(Extracted data Opens)

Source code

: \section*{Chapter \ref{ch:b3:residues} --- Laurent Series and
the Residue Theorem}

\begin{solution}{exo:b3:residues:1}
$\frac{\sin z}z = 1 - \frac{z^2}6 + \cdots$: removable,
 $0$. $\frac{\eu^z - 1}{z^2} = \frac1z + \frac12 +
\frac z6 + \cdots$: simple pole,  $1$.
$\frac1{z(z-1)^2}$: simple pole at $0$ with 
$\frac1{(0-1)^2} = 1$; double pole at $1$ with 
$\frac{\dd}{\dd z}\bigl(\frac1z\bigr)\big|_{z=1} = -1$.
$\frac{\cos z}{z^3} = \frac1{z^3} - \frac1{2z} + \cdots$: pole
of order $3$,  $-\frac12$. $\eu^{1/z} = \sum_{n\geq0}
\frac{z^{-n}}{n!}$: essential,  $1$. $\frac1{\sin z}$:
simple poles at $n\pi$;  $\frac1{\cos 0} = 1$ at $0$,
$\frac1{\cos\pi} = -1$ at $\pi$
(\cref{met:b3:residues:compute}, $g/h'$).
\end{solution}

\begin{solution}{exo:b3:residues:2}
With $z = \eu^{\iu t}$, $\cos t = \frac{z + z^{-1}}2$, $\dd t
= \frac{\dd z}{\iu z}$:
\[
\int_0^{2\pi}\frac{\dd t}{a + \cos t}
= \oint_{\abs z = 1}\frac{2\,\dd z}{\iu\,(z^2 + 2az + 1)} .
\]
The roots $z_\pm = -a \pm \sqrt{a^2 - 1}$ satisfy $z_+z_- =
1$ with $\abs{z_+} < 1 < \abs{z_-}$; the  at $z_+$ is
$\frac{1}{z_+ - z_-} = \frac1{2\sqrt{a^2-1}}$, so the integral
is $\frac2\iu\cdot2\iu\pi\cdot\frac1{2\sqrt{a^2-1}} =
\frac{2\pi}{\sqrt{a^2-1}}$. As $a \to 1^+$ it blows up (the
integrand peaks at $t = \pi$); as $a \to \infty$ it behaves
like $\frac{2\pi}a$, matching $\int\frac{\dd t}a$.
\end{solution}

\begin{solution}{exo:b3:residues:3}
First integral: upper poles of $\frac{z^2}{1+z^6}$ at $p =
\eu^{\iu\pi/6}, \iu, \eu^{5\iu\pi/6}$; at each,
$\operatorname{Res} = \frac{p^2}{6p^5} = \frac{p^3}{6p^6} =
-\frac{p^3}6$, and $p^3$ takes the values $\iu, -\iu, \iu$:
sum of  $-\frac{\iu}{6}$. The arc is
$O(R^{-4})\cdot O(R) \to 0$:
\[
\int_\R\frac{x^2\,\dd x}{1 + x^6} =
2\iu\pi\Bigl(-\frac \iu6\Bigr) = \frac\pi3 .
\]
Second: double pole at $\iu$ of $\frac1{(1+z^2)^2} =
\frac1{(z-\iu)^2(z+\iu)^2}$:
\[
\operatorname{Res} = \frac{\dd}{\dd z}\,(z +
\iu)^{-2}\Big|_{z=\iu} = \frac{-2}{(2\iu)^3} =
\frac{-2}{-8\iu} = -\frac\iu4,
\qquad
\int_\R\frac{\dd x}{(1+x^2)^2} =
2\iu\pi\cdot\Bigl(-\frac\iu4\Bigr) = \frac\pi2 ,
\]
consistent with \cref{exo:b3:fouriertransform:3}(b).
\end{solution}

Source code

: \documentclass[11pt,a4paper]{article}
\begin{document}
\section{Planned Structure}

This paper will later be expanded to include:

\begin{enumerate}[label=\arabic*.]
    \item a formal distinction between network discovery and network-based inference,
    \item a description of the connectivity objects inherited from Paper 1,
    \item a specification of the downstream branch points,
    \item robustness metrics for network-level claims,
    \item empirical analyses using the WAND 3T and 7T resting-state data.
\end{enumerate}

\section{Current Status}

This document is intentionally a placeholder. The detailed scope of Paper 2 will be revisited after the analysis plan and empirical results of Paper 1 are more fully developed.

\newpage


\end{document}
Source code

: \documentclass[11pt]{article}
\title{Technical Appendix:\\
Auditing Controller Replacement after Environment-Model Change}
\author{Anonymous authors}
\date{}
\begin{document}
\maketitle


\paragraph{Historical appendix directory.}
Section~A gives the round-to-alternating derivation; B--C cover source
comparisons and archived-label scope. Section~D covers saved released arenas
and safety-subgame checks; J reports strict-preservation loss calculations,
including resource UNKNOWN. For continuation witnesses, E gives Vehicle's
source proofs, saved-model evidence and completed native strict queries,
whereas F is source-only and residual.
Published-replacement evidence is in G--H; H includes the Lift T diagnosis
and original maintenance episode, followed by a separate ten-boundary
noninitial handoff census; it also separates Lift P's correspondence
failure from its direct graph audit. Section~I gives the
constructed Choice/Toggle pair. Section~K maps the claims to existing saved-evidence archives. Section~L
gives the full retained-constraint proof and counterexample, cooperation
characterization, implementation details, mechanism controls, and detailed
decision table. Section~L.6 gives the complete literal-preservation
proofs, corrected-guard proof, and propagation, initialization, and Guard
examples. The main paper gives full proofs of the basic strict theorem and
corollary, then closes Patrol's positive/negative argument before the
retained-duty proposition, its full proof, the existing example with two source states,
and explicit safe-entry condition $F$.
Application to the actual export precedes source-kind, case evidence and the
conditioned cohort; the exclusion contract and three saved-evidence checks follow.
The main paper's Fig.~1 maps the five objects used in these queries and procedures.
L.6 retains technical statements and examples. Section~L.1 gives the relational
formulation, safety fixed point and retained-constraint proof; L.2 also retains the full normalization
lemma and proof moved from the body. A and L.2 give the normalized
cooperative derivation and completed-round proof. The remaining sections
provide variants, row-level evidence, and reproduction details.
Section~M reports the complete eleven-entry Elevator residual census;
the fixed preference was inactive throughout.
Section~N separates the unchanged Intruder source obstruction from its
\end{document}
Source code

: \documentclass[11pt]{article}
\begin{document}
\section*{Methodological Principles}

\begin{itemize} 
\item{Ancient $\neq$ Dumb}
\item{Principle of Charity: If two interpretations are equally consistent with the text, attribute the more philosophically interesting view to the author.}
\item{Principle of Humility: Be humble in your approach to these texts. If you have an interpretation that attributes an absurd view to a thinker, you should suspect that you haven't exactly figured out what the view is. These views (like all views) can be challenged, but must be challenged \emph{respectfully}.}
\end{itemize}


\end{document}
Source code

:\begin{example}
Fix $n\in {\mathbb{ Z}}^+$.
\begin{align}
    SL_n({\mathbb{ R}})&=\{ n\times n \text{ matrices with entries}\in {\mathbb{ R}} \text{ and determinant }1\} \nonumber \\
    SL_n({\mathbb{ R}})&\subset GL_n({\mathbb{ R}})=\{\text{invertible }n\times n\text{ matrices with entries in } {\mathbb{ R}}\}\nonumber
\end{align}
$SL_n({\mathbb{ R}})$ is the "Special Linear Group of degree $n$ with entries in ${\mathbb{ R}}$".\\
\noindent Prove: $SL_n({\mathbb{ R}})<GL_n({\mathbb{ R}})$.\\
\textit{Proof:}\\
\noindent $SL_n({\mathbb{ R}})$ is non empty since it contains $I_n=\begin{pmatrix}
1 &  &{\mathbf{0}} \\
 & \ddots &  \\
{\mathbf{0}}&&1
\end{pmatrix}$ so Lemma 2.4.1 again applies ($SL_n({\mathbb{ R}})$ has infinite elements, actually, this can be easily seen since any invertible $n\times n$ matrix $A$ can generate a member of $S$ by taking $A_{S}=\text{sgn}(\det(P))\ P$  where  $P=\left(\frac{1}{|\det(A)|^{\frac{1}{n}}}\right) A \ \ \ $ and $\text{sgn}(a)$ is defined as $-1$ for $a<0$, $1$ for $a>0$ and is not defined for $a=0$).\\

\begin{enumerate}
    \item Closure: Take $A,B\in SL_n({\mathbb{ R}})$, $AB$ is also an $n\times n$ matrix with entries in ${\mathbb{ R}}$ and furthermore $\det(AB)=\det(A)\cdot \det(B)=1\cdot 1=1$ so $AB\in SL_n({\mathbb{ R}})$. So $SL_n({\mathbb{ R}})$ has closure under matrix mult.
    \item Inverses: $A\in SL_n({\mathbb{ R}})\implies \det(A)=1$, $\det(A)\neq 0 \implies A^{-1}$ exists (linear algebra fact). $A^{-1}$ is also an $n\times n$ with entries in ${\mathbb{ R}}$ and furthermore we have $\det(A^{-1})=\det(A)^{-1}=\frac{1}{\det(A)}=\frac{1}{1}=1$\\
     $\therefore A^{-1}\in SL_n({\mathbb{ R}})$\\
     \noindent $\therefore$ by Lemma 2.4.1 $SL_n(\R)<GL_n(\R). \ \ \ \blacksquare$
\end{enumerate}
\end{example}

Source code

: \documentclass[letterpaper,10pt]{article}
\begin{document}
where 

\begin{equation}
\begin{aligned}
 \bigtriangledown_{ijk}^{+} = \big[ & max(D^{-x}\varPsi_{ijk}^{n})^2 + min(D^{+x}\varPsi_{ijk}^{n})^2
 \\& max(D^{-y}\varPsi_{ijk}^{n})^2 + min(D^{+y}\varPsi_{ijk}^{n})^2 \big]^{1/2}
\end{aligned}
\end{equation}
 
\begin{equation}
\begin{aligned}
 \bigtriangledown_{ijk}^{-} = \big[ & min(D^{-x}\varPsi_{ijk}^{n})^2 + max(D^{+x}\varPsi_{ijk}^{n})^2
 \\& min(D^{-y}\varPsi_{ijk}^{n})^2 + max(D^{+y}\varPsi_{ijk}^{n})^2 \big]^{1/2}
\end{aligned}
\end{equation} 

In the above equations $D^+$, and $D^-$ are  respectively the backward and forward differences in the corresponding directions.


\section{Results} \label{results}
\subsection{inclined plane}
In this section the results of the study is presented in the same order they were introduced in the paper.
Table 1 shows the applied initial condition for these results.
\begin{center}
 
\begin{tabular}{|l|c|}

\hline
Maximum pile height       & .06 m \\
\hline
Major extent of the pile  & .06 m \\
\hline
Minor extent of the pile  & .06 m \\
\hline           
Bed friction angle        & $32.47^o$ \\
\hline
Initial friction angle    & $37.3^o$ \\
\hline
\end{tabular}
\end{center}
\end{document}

(Extracted data Closes)

* [About this task]:
Reproduce exactly the section above that begins at the line containing "Section~A gives the" and ends at the line containing "including resource UNKNOWN.", leaving out all other lines.

* [Expected answer]:
Section~A gives the round-to-alternating derivation; B--C cover source
comparisons and archived-label scope. Section~D covers saved released arenas
and safety-subgame checks; J reports strict-preservation loss calculations,
including resource UNKNOWN. For continuation witnesses, E gives Vehicle's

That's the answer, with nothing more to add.